In part 1 of this project, I showed that with nearly 90% accuracy, students at risk for failing could be detected as early as the first quarter of a course. Early identification of these students is important to best provide intervention to reduce risk of failure, but what are the best types of intervention?
To answer this question, I shift from the random forest machine learning techniques to logistic regressions and structural equation modeling(SEM). The strengths of random forest lie in its predictive power, particularly when the relationship between the predictor variables and the target variable tends to be non-linear in nature. However, a drawback is it’s weakness in interpretating the underlying relationship between predictors and the target. Conversely, the strengths of logistic regressions and SEM are both their ability to interpret the magnitude of effects as well as the effects of variables controlling for confounding effects
#load packages
library(readr)
library(lavaan)
library(dplyr)
library(caret)
library(MASS)
rm(list = ls())
setwd('/Users/williamkye/Box Sync/nyc data science academy/mooc/')
sem <- read_csv("sem1.csv")
set.seed(0)
trainIdx <- createDataPartition(sem$final_result,
p = .8,
list = FALSE,
times = 1)
train <- sem[trainIdx,]
test <- sem[-trainIdx,]
model <- glm(final_result ~.,family=binomial(link='logit'),data=train)
fitted.results <- predict(model,newdata=test,type='response')
fitted.results <- ifelse(fitted.results > 0.5,1,0)
misClasificError <- mean(fitted.results != test$final_result)
print(paste('Accuracy',1-misClasificError))
## [1] "Accuracy 0.93312101910828"
sort(model$coefficients, decreasing = TRUE)[1:20]

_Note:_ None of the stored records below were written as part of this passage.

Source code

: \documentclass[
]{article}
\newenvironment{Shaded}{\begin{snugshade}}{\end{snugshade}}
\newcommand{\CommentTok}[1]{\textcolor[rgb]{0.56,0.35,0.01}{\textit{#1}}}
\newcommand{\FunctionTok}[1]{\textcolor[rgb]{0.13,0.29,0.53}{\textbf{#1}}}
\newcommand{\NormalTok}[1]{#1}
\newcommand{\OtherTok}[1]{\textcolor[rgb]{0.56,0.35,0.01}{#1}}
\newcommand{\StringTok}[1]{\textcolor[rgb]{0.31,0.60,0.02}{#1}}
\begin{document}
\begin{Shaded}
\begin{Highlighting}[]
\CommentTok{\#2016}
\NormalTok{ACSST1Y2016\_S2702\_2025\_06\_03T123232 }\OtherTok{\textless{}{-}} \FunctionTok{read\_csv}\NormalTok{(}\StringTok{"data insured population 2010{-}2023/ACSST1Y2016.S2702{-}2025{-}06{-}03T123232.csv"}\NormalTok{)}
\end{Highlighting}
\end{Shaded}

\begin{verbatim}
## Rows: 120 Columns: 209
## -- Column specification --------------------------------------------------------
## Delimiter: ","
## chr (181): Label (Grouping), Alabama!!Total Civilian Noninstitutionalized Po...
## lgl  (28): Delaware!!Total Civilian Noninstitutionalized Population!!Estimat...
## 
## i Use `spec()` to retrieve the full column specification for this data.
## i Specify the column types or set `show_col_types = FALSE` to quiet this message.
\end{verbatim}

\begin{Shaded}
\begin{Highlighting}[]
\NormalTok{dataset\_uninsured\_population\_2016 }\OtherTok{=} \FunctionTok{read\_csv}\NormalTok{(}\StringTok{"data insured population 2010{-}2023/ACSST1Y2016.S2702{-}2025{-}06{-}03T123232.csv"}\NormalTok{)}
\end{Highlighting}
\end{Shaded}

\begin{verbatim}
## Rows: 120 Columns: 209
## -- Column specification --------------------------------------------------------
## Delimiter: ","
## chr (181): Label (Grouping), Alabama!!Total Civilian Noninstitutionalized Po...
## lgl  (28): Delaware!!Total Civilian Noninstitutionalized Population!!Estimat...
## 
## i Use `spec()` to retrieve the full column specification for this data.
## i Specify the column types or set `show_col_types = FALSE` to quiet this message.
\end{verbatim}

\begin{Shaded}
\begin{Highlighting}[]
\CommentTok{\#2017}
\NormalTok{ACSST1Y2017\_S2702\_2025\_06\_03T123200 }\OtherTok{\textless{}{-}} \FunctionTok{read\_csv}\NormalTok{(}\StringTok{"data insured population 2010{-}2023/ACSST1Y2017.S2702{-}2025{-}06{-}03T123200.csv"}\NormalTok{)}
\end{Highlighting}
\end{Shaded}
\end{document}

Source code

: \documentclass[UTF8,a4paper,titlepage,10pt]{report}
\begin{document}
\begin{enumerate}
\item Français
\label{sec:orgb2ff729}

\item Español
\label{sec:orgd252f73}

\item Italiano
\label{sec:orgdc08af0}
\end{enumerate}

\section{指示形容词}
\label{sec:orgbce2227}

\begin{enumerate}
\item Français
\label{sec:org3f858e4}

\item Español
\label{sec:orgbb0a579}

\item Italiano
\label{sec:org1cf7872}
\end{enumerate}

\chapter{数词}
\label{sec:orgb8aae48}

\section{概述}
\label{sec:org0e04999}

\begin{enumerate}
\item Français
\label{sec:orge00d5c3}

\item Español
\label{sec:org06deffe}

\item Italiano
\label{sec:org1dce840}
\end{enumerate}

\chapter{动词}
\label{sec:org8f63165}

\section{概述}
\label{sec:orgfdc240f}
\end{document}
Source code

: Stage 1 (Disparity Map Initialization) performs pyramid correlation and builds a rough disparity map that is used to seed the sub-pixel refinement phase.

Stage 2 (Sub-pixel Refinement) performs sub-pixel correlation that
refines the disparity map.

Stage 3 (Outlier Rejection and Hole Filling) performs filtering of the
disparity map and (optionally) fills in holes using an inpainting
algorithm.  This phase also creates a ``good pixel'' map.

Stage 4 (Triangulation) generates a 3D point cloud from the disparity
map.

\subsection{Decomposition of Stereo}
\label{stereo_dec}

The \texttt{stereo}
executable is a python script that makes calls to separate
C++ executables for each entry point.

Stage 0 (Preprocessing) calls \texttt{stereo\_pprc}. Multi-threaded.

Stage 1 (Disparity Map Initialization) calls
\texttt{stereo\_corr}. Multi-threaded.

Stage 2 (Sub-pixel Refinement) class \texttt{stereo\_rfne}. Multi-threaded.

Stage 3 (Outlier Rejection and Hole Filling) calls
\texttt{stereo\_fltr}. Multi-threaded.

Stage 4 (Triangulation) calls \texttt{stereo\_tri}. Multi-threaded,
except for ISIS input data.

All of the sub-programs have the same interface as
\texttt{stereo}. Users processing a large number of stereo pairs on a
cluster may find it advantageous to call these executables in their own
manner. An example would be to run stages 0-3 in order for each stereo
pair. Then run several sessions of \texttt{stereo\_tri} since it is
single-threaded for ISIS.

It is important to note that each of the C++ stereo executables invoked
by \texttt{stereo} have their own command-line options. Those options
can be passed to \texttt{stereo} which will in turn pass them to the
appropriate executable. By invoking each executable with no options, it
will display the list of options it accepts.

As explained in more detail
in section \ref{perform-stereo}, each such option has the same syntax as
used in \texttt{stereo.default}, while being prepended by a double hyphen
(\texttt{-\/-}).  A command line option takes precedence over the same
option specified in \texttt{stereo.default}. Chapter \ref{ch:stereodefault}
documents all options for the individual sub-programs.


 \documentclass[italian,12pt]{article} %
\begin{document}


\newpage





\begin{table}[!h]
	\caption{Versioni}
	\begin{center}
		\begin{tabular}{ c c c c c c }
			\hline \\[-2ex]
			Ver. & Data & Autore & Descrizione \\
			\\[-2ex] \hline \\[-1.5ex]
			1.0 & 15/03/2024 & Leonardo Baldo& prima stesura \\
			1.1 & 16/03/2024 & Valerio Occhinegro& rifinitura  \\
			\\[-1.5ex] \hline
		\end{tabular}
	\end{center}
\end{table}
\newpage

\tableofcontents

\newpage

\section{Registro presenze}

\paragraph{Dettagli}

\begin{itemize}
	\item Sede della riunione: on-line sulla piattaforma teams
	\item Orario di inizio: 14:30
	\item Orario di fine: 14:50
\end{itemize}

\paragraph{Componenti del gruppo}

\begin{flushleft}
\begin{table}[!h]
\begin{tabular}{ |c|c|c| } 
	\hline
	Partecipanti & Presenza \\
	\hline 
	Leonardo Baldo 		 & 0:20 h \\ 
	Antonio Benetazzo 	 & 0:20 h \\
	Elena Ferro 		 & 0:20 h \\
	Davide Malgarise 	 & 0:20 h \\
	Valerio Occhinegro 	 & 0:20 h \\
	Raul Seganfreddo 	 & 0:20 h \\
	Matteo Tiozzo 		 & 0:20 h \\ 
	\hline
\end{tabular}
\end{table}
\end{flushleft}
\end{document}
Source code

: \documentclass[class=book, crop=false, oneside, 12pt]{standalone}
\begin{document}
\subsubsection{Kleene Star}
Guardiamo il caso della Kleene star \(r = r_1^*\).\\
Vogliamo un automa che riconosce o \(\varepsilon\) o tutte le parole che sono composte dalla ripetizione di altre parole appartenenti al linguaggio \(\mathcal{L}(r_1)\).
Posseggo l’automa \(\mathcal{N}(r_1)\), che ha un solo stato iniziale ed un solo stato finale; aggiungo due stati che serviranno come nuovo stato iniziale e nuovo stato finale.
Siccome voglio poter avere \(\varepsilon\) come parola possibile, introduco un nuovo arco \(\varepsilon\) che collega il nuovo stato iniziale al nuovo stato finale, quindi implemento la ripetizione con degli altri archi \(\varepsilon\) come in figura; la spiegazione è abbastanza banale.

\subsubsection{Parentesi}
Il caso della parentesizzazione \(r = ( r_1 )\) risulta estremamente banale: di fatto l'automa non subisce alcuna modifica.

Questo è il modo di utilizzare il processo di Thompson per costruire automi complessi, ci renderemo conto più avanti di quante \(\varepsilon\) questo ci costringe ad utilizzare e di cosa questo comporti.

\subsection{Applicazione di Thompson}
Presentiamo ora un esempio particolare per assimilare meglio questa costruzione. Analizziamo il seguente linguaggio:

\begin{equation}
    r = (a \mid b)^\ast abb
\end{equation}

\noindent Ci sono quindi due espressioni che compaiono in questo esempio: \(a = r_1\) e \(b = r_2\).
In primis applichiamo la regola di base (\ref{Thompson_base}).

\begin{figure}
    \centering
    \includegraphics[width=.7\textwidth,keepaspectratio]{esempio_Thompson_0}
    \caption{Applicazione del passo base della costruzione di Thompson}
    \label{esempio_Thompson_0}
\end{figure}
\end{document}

## age_band55<= num_assessment_CMA_group_1
## 3.5646340 1.9581201
## num_assessment_CMA_group_4 num_assessment_CMA_group_2
## 1.4256663 1.4133993
## num_assessment_CMA_group_7 highest_educationNo Formal quals
## 1.3821967 1.2958133
## num_assessment_CMA_group_3 num_assessment_CMA_group_5
## 1.2301218 1.1003804
## num_assessment_CMA_group_13 num_assessment_CMA_group_10
## 1.0229442 0.9671943
## num_assessment_CMA_group_20 num_assessment_CMA_group_28
## 0.9567808 0.9289148
## num_assessment_CMA_group_26 num_assessment_CMA_group_12
## 0.9224321 0.8694280
## num_assessment_CMA_group_24 num_assessment_CMA_group_9
## 0.8488794 0.8469322
## num_assessment_CMA_group_11 num_assessment_CMA_group_15
## 0.8394068 0.8331867
## num_assessment_CMA_group_16 num_assessment_CMA_group_14
## 0.8226895 0.7990772
The saturated logistic regression has an accuracy rate of 93%, remarkably similar to the random forest model. The coefficients from the regression are preferable over the variable importance function of random forest because they show both the effects of covariates while holding the effects of the other covariate constant and the overall magnitude of these effects. However, with over 200 predictors in the model, not only are the results unruly to look at, but the covariates are also higly susceptible to multicollinearity (thus undermining our confidence in interpreting the significance of predictors).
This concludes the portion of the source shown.